When was the last time someone wrote you a custom HTML letter? ;)
I am excited to show you what we do with the data!
I was intrigued by your challenge, and kept going down and down the rabbit hole. You gave me at least three Key Performance Indicators (tweets, facebook shares, and OkDork comments), and I did at least three different experiments for each KPI. It took somewhat longer than just pressing the "GO" button, because we expanded your data with new metrics.
If you don't feel like reading you may jump down to the graphs, but I am going to start with a summary.
I think we have an interesting story here, but I would love to repeat the analysis for a much larger set of posts. The textual analysis will get crispier.

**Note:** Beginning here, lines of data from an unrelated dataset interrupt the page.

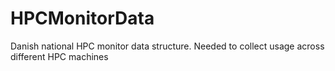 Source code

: # HPCMonitorData
Danish national HPC monitor data structure. Needed to collect usage across different HPC machines
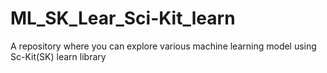 # ML_SK_Lear_Sci-Kit_learn
A repository where you can explore various machine learning model using Sc-Kit(SK) learn library
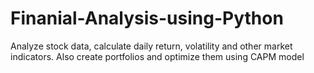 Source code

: # Finanial-Analysis-using-Python
Analyze stock data, calculate daily return, volatility and other market indicators. Also create portfolios and optimize them using CAPM model

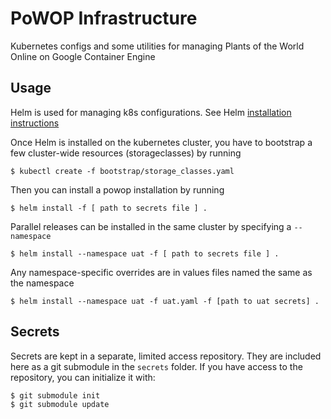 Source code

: # PoWOP Infrastructure

Kubernetes configs and some utilities for managing Plants of the World Online on Google
Container Engine

## Usage

Helm is used for managing k8s configurations. See Helm 
[installation instructions](https://github.com/kubernetes/helm/blob/master/docs/install.md)

Once Helm is installed on the kubernetes cluster, you have to bootstrap a few
cluster-wide resources (storageclasses) by running

    $ kubectl create -f bootstrap/storage_classes.yaml

Then you can install a powop installation by running

    $ helm install -f [ path to secrets file ] .

Parallel releases can be installed in the same cluster by specifying a `--namespace`

    $ helm install --namespace uat -f [ path to secrets file ] .

Any namespace-specific overrides are in values files named the same as the namespace

    $ helm install --namespace uat -f uat.yaml -f [path to uat secrets] .

## Secrets

Secrets are kept in a separate, limited access repository. They are included here as a
git submodule in the `secrets` folder. If you have access to the repository, you can
initialize it with:

    $ git submodule init
    $ git submodule update
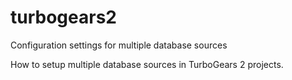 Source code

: # turbogears2
Configuration settings for multiple database sources

How to setup multiple database sources in TurboGears 2 projects.
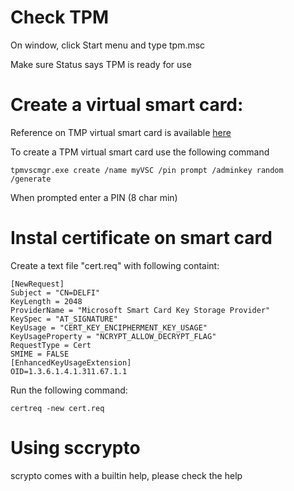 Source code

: ﻿
# Check TPM 

On window, click Start menu and type tpm.msc

Make sure Status says TPM is ready for use

# Create a virtual smart card:

Reference on TMP virtual smart card is available [here](https://docs.microsoft.com/en-us/windows/security/identity-protection/virtual-smart-cards/virtual-smart-card-use-virtual-smart-cards)

To create a TPM virtual smart card use the following command

    tpmvscmgr.exe create /name myVSC /pin prompt /adminkey random /generate

When prompted enter a PIN (8 char min)

# Instal certificate on smart card
Create a text file "cert.req" with following containt:

    [NewRequest]
    Subject = "CN=DELFI"
    KeyLength = 2048
    ProviderName = "Microsoft Smart Card Key Storage Provider"
    KeySpec = "AT_SIGNATURE"
    KeyUsage = "CERT_KEY_ENCIPHERMENT_KEY_USAGE"
    KeyUsageProperty = "NCRYPT_ALLOW_DECRYPT_FLAG"
    RequestType = Cert
    SMIME = FALSE
    [EnhancedKeyUsageExtension]
    OID=1.3.6.1.4.1.311.67.1.1

Run the following command:

    certreq -new cert.req

# Using sccrypto
scrypto comes with a builtin help, please check the help
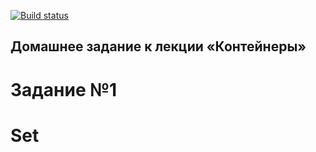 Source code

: [![Build status](https://ci.appveyor.com/api/projects/status/bqhk0enqt2kg6glu?svg=true)](https://ci.appveyor.com/project/ZavyalovAndrei/set)


## Домашнее задание к лекции «Контейнеры»
# Задание №1
# Set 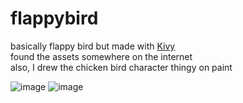 # flappybird
basically flappy bird but made with [Kivy](https://github.com/kivy/kivy)<br>
found the assets somewhere on the internet <br>
also, I drew the chicken bird character thingy on paint 


![image](https://user-images.githubusercontent.com/75498026/164802904-f7439838-34f3-4286-9a56-08ccca73c441.png)
![image](https://user-images.githubusercontent.com/75498026/164802986-debabb35-4b6a-452d-ae73-659254add3fb.png)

The data you gave me did not have sufficient information about the post popularity - we could create predictive models, but they all had a poor accuracy (around 60% correlation with the real shares, which is weak).
We first added to your data a few additional metrics on the post stats:
Then we run the experiments to predict the number of facebook and twitter shares allowing the following metrics: numbers in a headline, headline length, word count in the post, # images, whether or not there is a video, week day, and words in a headline.
The weekday really rocked it, because we got models with 83-85% correlation (you can play with the posts below). All was cool, but the models were not capturing the viral posts (with a gigantic number of shares). You will see it in the graphs. For both, facebook and twitter shares models are predicting the posts reasonably, but fail to see the 'viral' posts.
The reason for this is likely that the actual content of the posts was related to their epic popularity (I know - no rocket science). So, we decided to dig a little deeper.
These metrics were added to your data in the next iteration:
All these extra metrics were added to the table and fed to DataStories again. The results were MUCH better. We could more accurately predict the popularity of all posts, but the 'epic' posts were still under-predicted.
It helps to NOT BE NEUTRAL. Only two highly popular posts are neutral: A (Proven) Freelancer’s Guide to Growing Your Business and Are things happening to you or are you making things happen? And these two posts were still hard to predict accurately.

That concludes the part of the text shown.